Charles Onana à Algeriepatriotique : «Le sionisme s’est enraciné au cœur du pouvoir français»


ALGERIE PATRIOTIQUE

Charles Onana à Algeriepatriotique : «Le sionisme s’est enraciné au cœur du pouvoir français»

Charles Onana : «La question du sionisme provoque un certain malaise dans la société française». D. R.

Charles Onana : «La question du sionisme provoque un certain malaise dans la société française». D. R.

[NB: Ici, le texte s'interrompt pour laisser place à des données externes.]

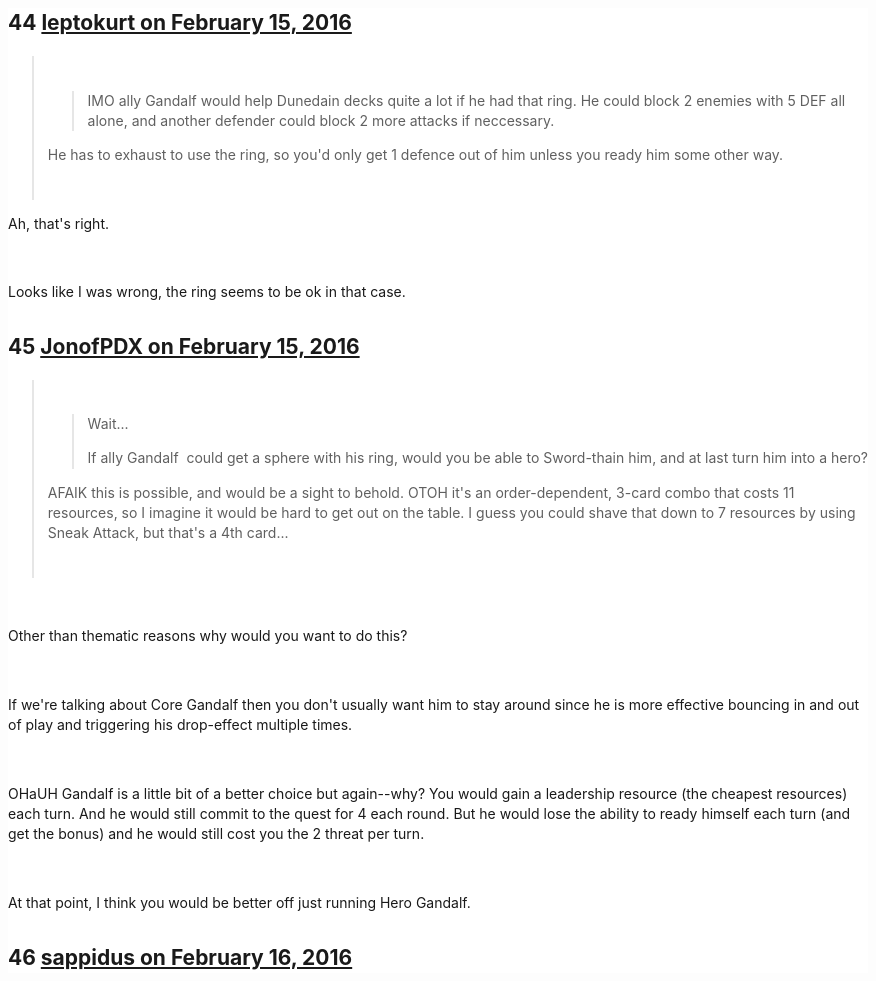 ## 44 [leptokurt on February 15, 2016](https://community.fantasyflightgames.com/topic/202245-to-the-sea/?do=findComment&comment=2052965)

>  
> 
> > IMO ally Gandalf would help Dunedain decks quite a lot if he had that ring. He could block 2 enemies with 5 DEF all alone, and another defender could block 2 more attacks if neccessary.
> 
> He has to exhaust to use the ring, so you'd only get 1 defence out of him unless you ready him some other way.
> 
>  

Ah, that's right.

 

Looks like I was wrong, the ring seems to be ok in that case.

## 45 [JonofPDX on February 15, 2016](https://community.fantasyflightgames.com/topic/202245-to-the-sea/?do=findComment&comment=2053566)

>  
> 
> > Wait...
> > 
> > If ally Gandalf  could get a sphere with his ring, would you be able to Sword-thain him, and at last turn him into a hero?
> 
> AFAIK this is possible, and would be a sight to behold. OTOH it's an order-dependent, 3-card combo that costs 11 resources, so I imagine it would be hard to get out on the table. I guess you could shave that down to 7 resources by using Sneak Attack, but that's a 4th card...
> 
>  

 

Other than thematic reasons why would you want to do this? 

 

If we're talking about Core Gandalf then you don't usually want him to stay around since he is more effective bouncing in and out of play and triggering his drop-effect multiple times. 

 

OHaUH Gandalf is a little bit of a better choice but again--why? You would gain a leadership resource (the cheapest resources) each turn. And he would still commit to the quest for 4 each round. But he would lose the ability to ready himself each turn (and get the bonus) and he would still cost you the 2 threat per turn. 

 

At that point, I think you would be better off just running Hero Gandalf. 

## 46 [sappidus on February 16, 2016](https://community.fantasyflightgames.com/topic/202245-to-the-sea/?do=findComment&comment=2054344)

Algeriepatriotique : Votre dernier livre Palestine, le malaise français est le fruit d’une enquête menée au cœur des archives françaises et de la présidence du Parlement européen, puis auprès des dirigeants palestiniens et français. Que vous ont révélé vos recherches ?
Charles Onana : Cette enquête révèle, en réalité, beaucoup de choses qui ne peuvent être résumées en quelques mots ni en quelques phrases. Je précise que j’ai été moi-même surpris par tout ce que j’ai découvert, car très peu de chercheurs ou de journalistes s’aventurent en France sur ce terrain. Il y a comme une véritable psychose à parler sereinement de la Palestine et du sionisme français. Il y a aussi de très fortes pressions dans les milieux politique, médiatique et universitaire quand il s’agit de traiter d’Israël et de la Palestine. Etudier sérieusement cette question n’est pas aisé en Europe en général et en France en particulier. Je me suis rendu compte que même les chefs d’Etat et de gouvernements ne sont pas à l’abri de ces pressions. Les exemples du général de Gaulle et de François Mitterrand en sont, pour moi, les meilleures illustrations. L’un et l’autre n’avaient ni la même sensibilité au sionisme ni la même appréciation de la question palestinienne. Mais leur position critique face à la politique d’Israël dans les territoires palestiniens ou face au conflit israélo-arabe a conduit certains dirigeants israéliens ou des groupes pro-israéliens en France à les traiter «d’antisémites». Ce qui est surprenant lorsqu’on regarde la politique menée par l’un et par l’autre au Proche-Orient, et surtout que de Gaulle, comme Mitterrand, a toujours soutenu Israël et les juifs en général.
Vous avez eu accès à des documents inédits lors de votre enquête. Comment cela a-t-il été possible ? Que révèlent ces documents que nous ne sachions déjà sur Israël ?
La question palestinienne a été traitée par de très nombreux auteurs et je pense sincèrement qu’il était difficile d’être original en donnant un sentiment ou un point de vue sur ce dossier vieux de plusieurs décennies. Je m’intéressais à la première visite de Yasser Arafat en France en 1988, au Parlement européen d’abord et à l’Elysée ensuite. Il fallait donc chercher à obtenir des documents de première main pour comprendre pourquoi les associations pro-israéliennes s’étaient mobilisées contre cette visite et, donc, contre le président du Parlement européen et contre le président français François Mitterrand. J’ai découvert comment fonctionnait le réseau pro-israélien au sein du Parlement européen et du pouvoir français, comment agissaient ses militants soit en tant que parlementaires ou fonctionnaires et c’est très impressionnant. J’ai rencontré des diplomates qui m’ont donné leurs impressions sur cette affaire, mais très peu avaient des preuves de ce qui s’était réellement passé lors de la visite d’Arafat. Je les ai eues finalement dans les archives du président Henry Plumb, qui était à l’époque président du Parlement européen. Quant aux archives de l’Elysée, qu’il m’a été donné de consulter, j’y ai vu les lettres du Premier ministre israélien Yitzhak Shamir et celles de Yasser Arafat à François Mitterrand. Je me suis rendu compte des difficultés qu’il y avait à promouvoir une paix juste et durable en Palestine. Vous savez, la connaissance approfondie des choses est toujours plus importante que la connaissance superficielle. Je ne crois pas qu’il est si facile de tout savoir sur un Etat ou sur un conflit, quel qu’il soit.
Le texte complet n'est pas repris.